The Bystander -------------------------------------------
Little Cherry Iíve watched you sprout from a little seed
And grow and grow in the sun and rain
Till you were five feet, as tall as me and as small as me
Iíve seen you stand at the garden gate and just watch and wait
Bystander you are and bystander you have always been
I wonder if you could go to a new land like me would you change?
Would you grow your first cherry bigger than a berry?
Would you let me swing from a branch without breaking?
Would you sing a new song in the autumn breeze?
Would you plant yourself in the soil and grow
A town on your shoulders?
Would you grow to be a mighty giant oak with tales to tell
And tales told, of victory, accomplishment and defeat?
Or would you forever and always be a by standing tree?

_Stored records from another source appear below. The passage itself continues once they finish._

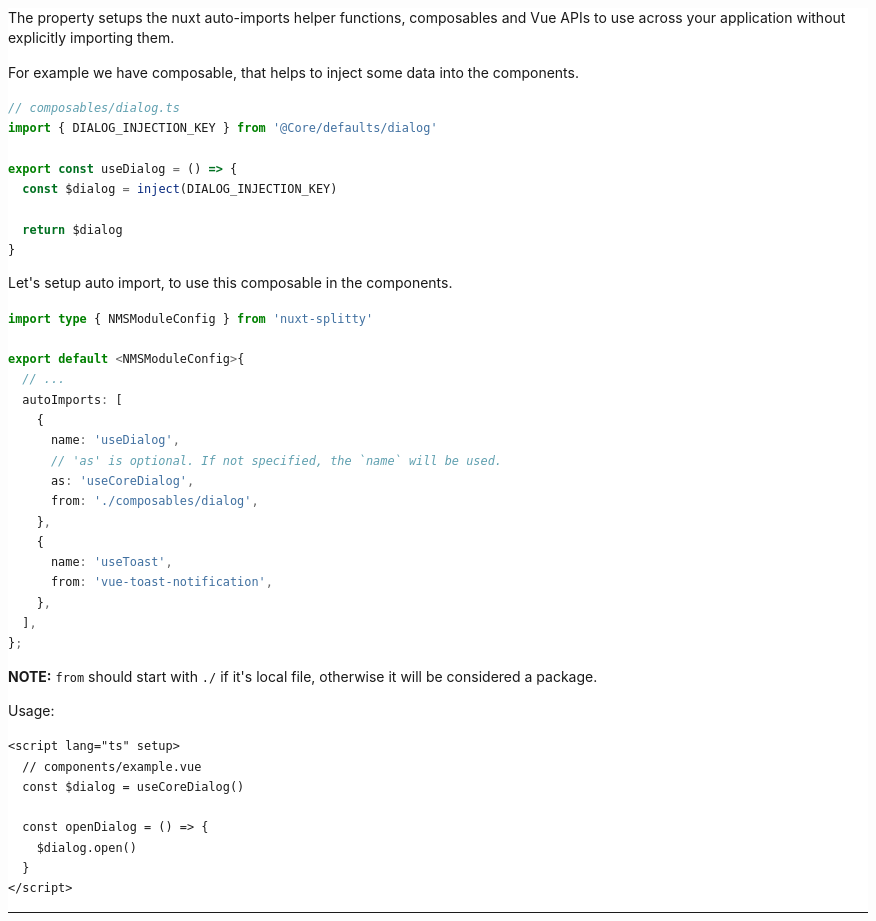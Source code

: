 The property setups the nuxt auto-imports helper functions, composables and Vue APIs to use across your application without explicitly importing them.

For example we have composable, that helps to inject some data into the components.

```typescript
// composables/dialog.ts
import { DIALOG_INJECTION_KEY } from '@Core/defaults/dialog'

export const useDialog = () => {
  const $dialog = inject(DIALOG_INJECTION_KEY)

  return $dialog
}
```

Let's setup auto import, to use this composable in the components.

```typescript [config/index.ts]
import type { NMSModuleConfig } from 'nuxt-splitty'

export default <NMSModuleConfig>{
  // ...
  autoImports: [
    {
      name: 'useDialog',
      // 'as' is optional. If not specified, the `name` will be used.
      as: 'useCoreDialog', 
      from: './composables/dialog',
    },
    {
      name: 'useToast',
      from: 'vue-toast-notification',
    },
  ],
};
```

**NOTE:** `from` should start with `./` if it's local file, otherwise it will be considered a package. 

Usage:

```vue
<script lang="ts" setup>
  // components/example.vue
  const $dialog = useCoreDialog()

  const openDialog = () => {
    $dialog.open()
  }
</script>
```

---


[vuems]: https://www.npmjs.com/package/@ergonode/vuems
[vuems-conf]: https://www.npmjs.com/package/@ergonode/vuems#config-directory
[vuex-module]: https://vuex.vuejs.org/guide/modules.html
[nuxt-css]: https://nuxtjs.org/api/configuration-css/
[nuxt-router]: https://github.com/nuxt-community/router-module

hello. i know you didn't ask for an in-depth review, but i thought i'd give it a go. take what you like and leave the rest, as always
The little cherry post stood among the grass
Watching and watching whatever goes by
A bystander it is, a bystander its been all it life
But I wonder, will a new land change you?
here, you switch from third to second person. i would recommend sticking to only one. not only does it not make sense, but it is confusing to the reader (if there's any difference between those things har har).
Will you be part of a climbing gym for kids who like to play?
Will you become a part of a bat that serves in many ways?
hm... how many ways can a bat serve, really? unless you count bashing the kneecaps of home invaders... it feels like you put this line in to rhyme with "play."
Will you become a shelf, and carry wisdom and keep it safe?
you could definitely condense the language her, to get rid of the extra words. for example--
a shelf, carrying wisdom, keeping it safe?
... in my opinion, the repetition of "will you" doesn't lend anything to the poem. also, with the general condensation of words: you aren't writing prose, so it's okay to be grammatically inaccurate, to a point. as long as it serves the poem better.
Or will you be a bystander forever and always...?
this feels like a pat ending. like you just wanted a sensible line to end your poem.
there are also a few grammatical/punctuation things, but you can comb through on your own.
what i'm wondering is, what are you trying to get at here? i think the first line is a great image. but i would love to see you getting away from the subject. what makes a poem extraordinary is not your thoughts or descriptions, but your movement, and your thought patterns. it might bruise your ego a little, but you aren't the first to wonder about a tree's future, nor will you be the last.
instead, explore what this tree/post means... or what makes it significant to you and your experiences. was it the first place you kissed jonny or joanie? is your grandfather buried there? etc...
try to think of poems as journeys. this one is circling the post. maybe explore a little bit more than you do.